### TASK TO CARRY OUT
Beginning with the very first line, please reproduce the entries exactly through the line containing "## Going forward".

Source texts of formatted documents
____

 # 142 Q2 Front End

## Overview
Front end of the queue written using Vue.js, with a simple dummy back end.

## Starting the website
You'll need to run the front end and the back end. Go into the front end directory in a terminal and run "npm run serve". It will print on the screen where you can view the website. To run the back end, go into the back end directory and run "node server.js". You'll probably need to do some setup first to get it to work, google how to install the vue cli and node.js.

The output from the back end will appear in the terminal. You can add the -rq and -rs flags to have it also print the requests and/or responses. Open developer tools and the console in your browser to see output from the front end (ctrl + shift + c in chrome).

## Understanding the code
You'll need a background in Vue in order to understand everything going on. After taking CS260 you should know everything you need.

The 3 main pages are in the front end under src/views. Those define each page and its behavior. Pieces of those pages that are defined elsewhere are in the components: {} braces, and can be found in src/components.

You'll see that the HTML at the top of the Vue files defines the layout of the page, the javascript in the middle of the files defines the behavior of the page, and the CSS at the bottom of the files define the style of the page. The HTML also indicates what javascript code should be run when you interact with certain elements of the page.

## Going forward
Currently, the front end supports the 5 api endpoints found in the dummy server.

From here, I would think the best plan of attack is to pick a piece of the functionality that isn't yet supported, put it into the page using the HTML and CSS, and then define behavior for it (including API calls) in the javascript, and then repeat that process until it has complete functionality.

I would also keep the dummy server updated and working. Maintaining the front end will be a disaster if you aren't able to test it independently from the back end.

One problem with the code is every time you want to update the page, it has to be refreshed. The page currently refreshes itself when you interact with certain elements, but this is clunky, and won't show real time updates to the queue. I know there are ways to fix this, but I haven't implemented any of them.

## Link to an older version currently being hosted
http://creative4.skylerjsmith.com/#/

____

### RESULT OF THE TASK
 # 142 Q2 Front End

## Overview
Front end of the queue written using Vue.js, with a simple dummy back end.

## Starting the website
You'll need to run the front end and the back end. Go into the front end directory in a terminal and run "npm run serve". It will print on the screen where you can view the website. To run the back end, go into the back end directory and run "node server.js". You'll probably need to do some setup first to get it to work, google how to install the vue cli and node.js.

The output from the back end will appear in the terminal. You can add the -rq and -rs flags to have it also print the requests and/or responses. Open developer tools and the console in your browser to see output from the front end (ctrl + shift + c in chrome).

## Understanding the code
You'll need a background in Vue in order to understand everything going on. After taking CS260 you should know everything you need.

The 3 main pages are in the front end under src/views. Those define each page and its behavior. Pieces of those pages that are defined elsewhere are in the components: {} braces, and can be found in src/components.

You'll see that the HTML at the top of the Vue files defines the layout of the page, the javascript in the middle of the files defines the behavior of the page, and the CSS at the bottom of the files define the style of the page. The HTML also indicates what javascript code should be run when you interact with certain elements of the page.

## Going forward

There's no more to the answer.